Na plaży na Mierzei Wiślanej między Skowronkami a Kątami Rybackimi morze wyrzuciło na brzeg martwego wieloryba. O sprawie poinformowało radio RMF FM.
Na miejscu pracują Morskiej Służby Poszukiwania i Ratownictwa z Brzegowej Stacji Ratownictwa w Sztutowie.
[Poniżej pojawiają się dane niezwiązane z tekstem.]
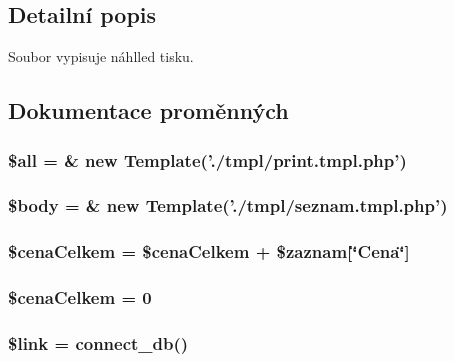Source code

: \subsection{Detailní popis}
Soubor vypisuje náhlled tisku. 

\subsection{Dokumentace proměnných}
\subsubsection{\setlength{\rightskip}{0pt plus 5cm}\$all = \& new {\bf Template}('./tmpl/print.tmpl.php')}\label{seznam_8php_3c74ea9d2348c9aba28d36e692bef2d2}


\subsubsection{\setlength{\rightskip}{0pt plus 5cm}\$body = \& new {\bf Template}('./tmpl/seznam.tmpl.php')}\label{seznam_8php_26b9f9373f7bb79dfcf8a86dff086b45}


\subsubsection{\setlength{\rightskip}{0pt plus 5cm}\$cenaCelkem = \$cenaCelkem + \$zaznam[\char`\"{}Cena\char`\"{}]}\label{seznam_8php_2599a827926830c9019f0748a076c4fe}


\subsubsection{\setlength{\rightskip}{0pt plus 5cm}\$cenaCelkem = 0}\label{seznam_8php_2599a827926830c9019f0748a076c4fe}


\subsubsection{\setlength{\rightskip}{0pt plus 5cm}\$link = connect\_\-db()}\label{seznam_8php_5d346e31b75d916e3bac9cb193bfc97f}


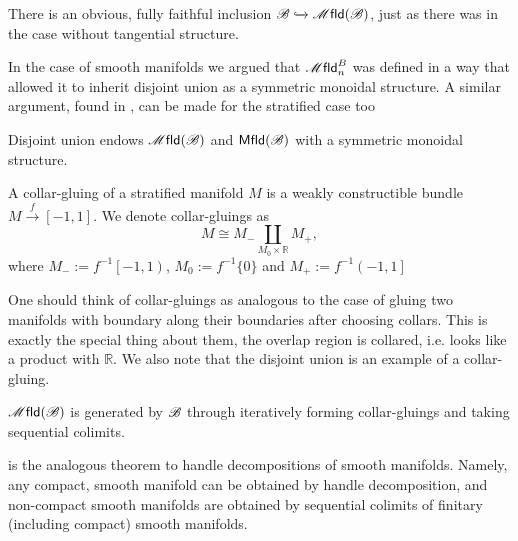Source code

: \documentclass[../text]{subfiles}
\begin{document}
\begin{remark}
    There is an obvious, fully faithful inclusion $\bstr \xhookrightarrow{} \mfld(\bstr)$, just as there was in the case without tangential structure.
\end{remark}

In the case of smooth manifolds we argued that $\mfld_n^B$ was defined in a way that allowed it to inherit disjoint union as a symmetric monoidal structure. A similar argument, found in \cite{aft_fhstrat}, can be made for the stratified case too 

\begin{proposition}
    Disjoint union endows $\mfld(\bstr)$ and $\mfld[r](\bstr)$ with a symmetric monoidal structure.
\end{proposition}

\begin{definition}\label{def:collar-gluing}
    A collar-gluing of a stratified manifold $M$ is a weakly constructible bundle $M \xrightarrow{f} [-1,1]$. We denote collar-gluings as
    \begin{equation}
        M \cong M_- \coprod_{M_0 \times \mathbb{R}} M_+,
    \end{equation}
    where $M_- := f^{-1}\left[ -1, 1 \right)$, $M_0 := f^{-1}\{0\}$ and $M_+ := f^{-1} \left( -1, 1 \right]$
\end{definition}

\begin{remark}
    One should think of collar-gluings as analogous to the case of gluing two manifolds with boundary along their boundaries after choosing collars. This is exactly the special thing about them, the overlap region is collared, i.e. looks like a product with $\mathbb{R}$. We also note that the disjoint union is an example of a collar-gluing.
\end{remark}

\begin{theorem}\label{thm:decom_strat_man}
    $\mfld(\bstr)$ is generated by $\mathscr{B}$ through iteratively forming collar-gluings and taking sequential colimits.
\end{theorem}

\begin{remark}
     is the analogous theorem to handle decompositions of smooth manifolds. Namely, any compact, smooth manifold can be obtained by handle decomposition, and non-compact smooth manifolds are obtained by sequential colimits of finitary (including compact) smooth manifolds.
\end{remark}
\end{document}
Plaża pomiędzy Skowronkami a Kątami Rybackimi pozostanie zamknięta i ogrodzona na czas usunięcia martwego zwierzęcia.
Dziennikarze RMF FM dowiedzieli się od służb prowadzących akcję usunięcia zwłok wieloryba, że mierzy on ok. 6-7 metrów. Ciało zwierzęcia zostało usunięte z plaży ok. godziny 13:00.
Odkrycia dokonano na bardzo rzadko uczęszczanym odcinku wybrzeża. Dlatego nie wiadomo, jak długo zwłoki wieloryba tam leżały. Wiadomo natomiast, że są już w bardzo zaawansowanej fazie rozkładu.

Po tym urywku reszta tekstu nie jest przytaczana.